La artista integra la última inauguración de la Mansión Stoppel; un recorrido en formas, colores y recuerdos de la literatura, el erotismo y la intimidad vuelta obra.

«Soy de la provincia de Buenos Aires. Mi pueblo se llama La Colina, un lugar de muchas lomadas. De niña, yo miraba para un lado y era todo celeste con flores de lino y miraba para el otro y era todo amarillo de girasoles. Yo creía que estaba en la cúspide del mundo y cuando vine a Mendoza me di cuenta de la imponencia de la Cordillera. En aquella obra (la señala) están las bicicletas con los muñecos que me representan a mí y a mi amigo, y en el fondo, el cuadro con el paisaje donde tantas veces soñamos», dice Raquel Fluixá mientras recorremos su obra.

A una casa de su casa, están abiertas las puertas del Museo Carlos Alonso (Mansión Stoppel) y en el primero y segundo piso del Espacio B, las obras recientes y distantes, los objetos, los recuerdos que conforman «De lo que pasa en la casa», una exposición que cuenta con la curaduría de la artista visual Marcela Furlani. La intimidad, el refugio, el tema, su casa incendiada en 2013 y vuelta a levantar, la literatura, el erotismo y la sensualidad organizan los dos capítulos que Furlani generó para que las obras de Raquel interpelaran al público: «uno vinculado específicamente al hábitat y el otro dedicado al erotismo en un sentido amplio».

Quien conozca la casa de la artista formada en la «Escuela Superior de Bellas Artes Ernesto de la Cárcova» sentirá que parte de su hogar y de su espíritu están ahora en la Mansión Stoppel. Para quienes no tengan el gusto, acercarse a esta exposición marcará un encuentro directo con su entorno.

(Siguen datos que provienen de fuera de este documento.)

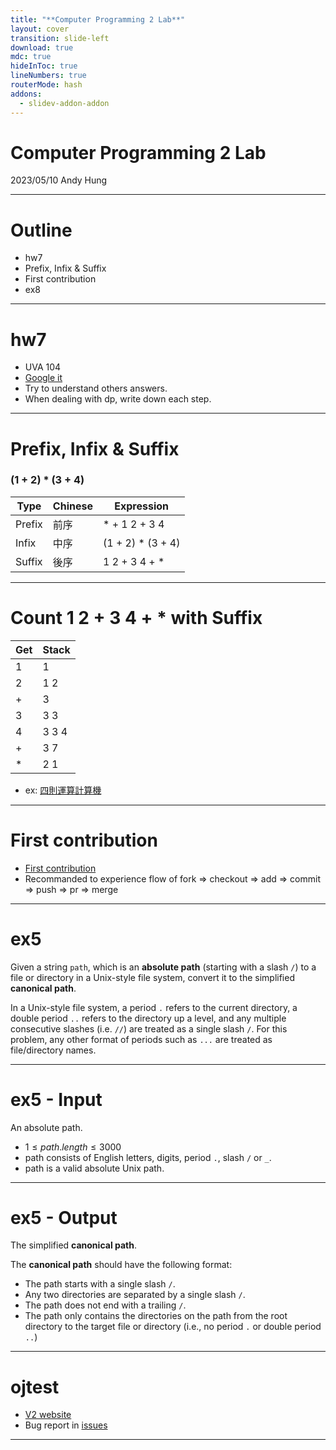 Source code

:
 ```yaml
---
title: "**Computer Programming 2 Lab**"
layout: cover
transition: slide-left
download: true
mdc: true
hideInToc: true
lineNumbers: true
routerMode: hash
addons:
  - slidev-addon-addon
---
```


# Computer Programming 2 Lab

2023/05/10 Andy Hung

<div class="abs-br m-6 flex gap-2">
  <a href="https://slidev.andyjjrt.cc/1112cp2-lab9" target="_blank"
    class="text-xl icon-btn opacity-50 !border-none !hover:text-white">
    <bx-bxs-slideshow />
  </a>
</div>

---

# Outline

- hw7
- Prefix, Infix & Suffix
- First contribution
- ex8

---

# hw7

- UVA 104
- [Google it](https://www.google.com/search?q=Arbitrage+uva)
- Try to understand others answers.
- When dealing with dp, write down each step.

---

# Prefix, Infix & Suffix

### **(1 + 2) * (3 + 4)**

| Type | Chinese | Expression |
|------|---------|------------|
| Prefix | 前序 | * + 1 2 + 3 4 |
| Infix | 中序 | (1 + 2) * (3 + 4) |
| Suffix | 後序 | 1 2 + 3 4 + * |

---

# Count 1 2 + 3 4 + * with Suffix

| Get | Stack |
|------|-----|
| 1 | 1 |
| 2 | 1 2 |
| + | 3 |
| 3 | 3 3 |
| 4 | 3 3 4 |
| + | 3 7 |
| * | 2 1 |


- ex: [四則運算計算機](https://oj.ebg.tw/problem/1092CP2_hw8)

---

# First contribution

- [First contribution](https://github.com/firstcontributions/first-contributions)
- Recommanded to experience flow of fork => checkout => add => commit => push => pr => merge

---

# ex5
<p></p>

Given a string `path`, which is an **absolute path** (starting with a slash `/`) to a file or directory in a Unix-style file system, convert it to the simplified **canonical path**.

In a Unix-style file system, a period `.` refers to the current directory, a double period `..` refers to the directory up a level, and any multiple consecutive slashes (i.e. `//`) are treated as a single slash `/`. For this problem, any other format of periods such as `...` are treated as file/directory names.

---

# ex5 - Input
<p></p>

 An absolute path.
- $1 \le path.length \le 3000$
- path consists of English letters, digits, period `.`, slash `/` or `_`.
- path is a valid absolute Unix path.

---

# ex5 - Output
<p></p>

The simplified **canonical path**.

The **canonical path** should have the following format:

- The path starts with a single slash `/`.
- Any two directories are separated by a single slash `/`.
- The path does not end with a trailing `/`.
- The path only contains the directories on the path from the root directory to the target file or directory (i.e., no period `.` or double period `..`)

---

# ojtest

- [V2 website](https://ojtest.ebg.tw)
- Bug report in [issues](https://github.com/andyjjrt/ojFE/issues)
---
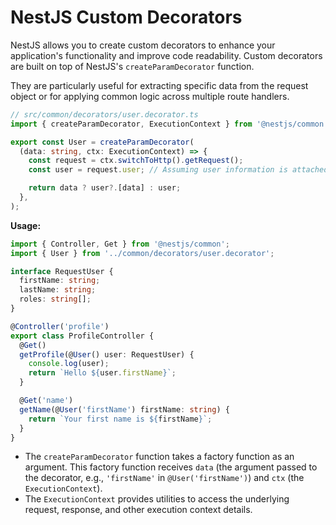 # NestJS Custom Decorators

NestJS allows you to create custom decorators to enhance your application's functionality and improve code readability. Custom decorators are built on top of NestJS's `createParamDecorator` function.

They are particularly useful for extracting specific data from the request object or for applying common logic across multiple route handlers.

```typescript
// src/common/decorators/user.decorator.ts
import { createParamDecorator, ExecutionContext } from '@nestjs/common';

export const User = createParamDecorator(
  (data: string, ctx: ExecutionContext) => {
    const request = ctx.switchToHttp().getRequest();
    const user = request.user; // Assuming user information is attached to the request object (e.g., by an authentication guard)

    return data ? user?.[data] : user;
  },
);
```

**Usage:**

```typescript
import { Controller, Get } from '@nestjs/common';
import { User } from '../common/decorators/user.decorator';

interface RequestUser {
  firstName: string;
  lastName: string;
  roles: string[];
}

@Controller('profile')
export class ProfileController {
  @Get()
  getProfile(@User() user: RequestUser) {
    console.log(user);
    return `Hello ${user.firstName}`;
  }

  @Get('name')
  getName(@User('firstName') firstName: string) {
    return `Your first name is ${firstName}`;
  }
}
```

*   The `createParamDecorator` function takes a factory function as an argument. This factory function receives `data` (the argument passed to the decorator, e.g., `'firstName'` in `@User('firstName')`) and `ctx` (the `ExecutionContext`).
*   The `ExecutionContext` provides utilities to access the underlying request, response, and other execution context details.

Están su sillón, sus discos, sus plantas, su alfombra, las pinturas de su autoría dispuestas del mismo modo, sus dibujos y las instalaciones que ella denomina chatarras. «Sus imágenes se apoyan en una poética narrativa y lejos de realizar una obra complaciente, su lenguaje siempre es impetuoso ya sea en el color o en el trazo del pincel», comparte la curadora, quien además escribió los textos que relatan la historia de algunas de las obras.

«Yo pensaba que ya no iba a seguir exponiendo. La vida me ha dado demasiado. Soy la primera mujer que está junto a las chicas (se refiere a Mariana Barón, Clara Ponce y Florencia Breccia) en este espacio en el que de niñas corretearon mis hijas y que era una guardería de bichos. Decidí compartir mi exposición con la de estas artistas jóvenes porque si no es todo monotonía y ellas le aportan la frescura necesaria».

Atravesada por la vibración de los colores, Fluixá considera que la música es una compañía fundamental en su vida. Clásica o folclórica aunque extensiva a todos los géneros, sus días en soledad suceden entre composiciones y canciones y bromea que con un concierto de Chaikovski se convierte en la mujer más buena del mundo. El humor y la osadía están a la mano de la artista, una lectora voraz: «Creo que primero pintás lo que es tuyo, lo que sos, pero se van agotando las ideas y yo descubrí que si leía un libro que me impactaba, lo podía interpretar y llevar al plano de las artes visuales».

Alejandra Pizarnik, Olga Orozco, Gabriel García Márquez y Oscar Wilde aparecen evocados en esta muestra presente y retrospectiva. «¡Oh! ¡Oh! No soy yo. No soy yo. Cómo me van a decir que yo pinté todo esto. No es porque sea bueno sino porque es inaudito. ¡Vos sabés los años que me ha llevado hacerlo! Se me ha ido la vida pintando. Se me ha ido la vida de una manera deliciosa».

Datos de visita

«De lo que pasa en la casa», de Raquel Fluixá permanece abierta al público hasta el 8 de agosto en el primero y segundo piso del Espacio B del Museo Carlos Alonso, en Av. Emilio Civit 348 de Ciudad. En Planta Baja exponen Florencia Breccia, Clara Ponce y Mariana Barón las obras de «La estrategia del caracol». Ambas muestras cuentan con la curaduría de la artista visual Marcela Furlani.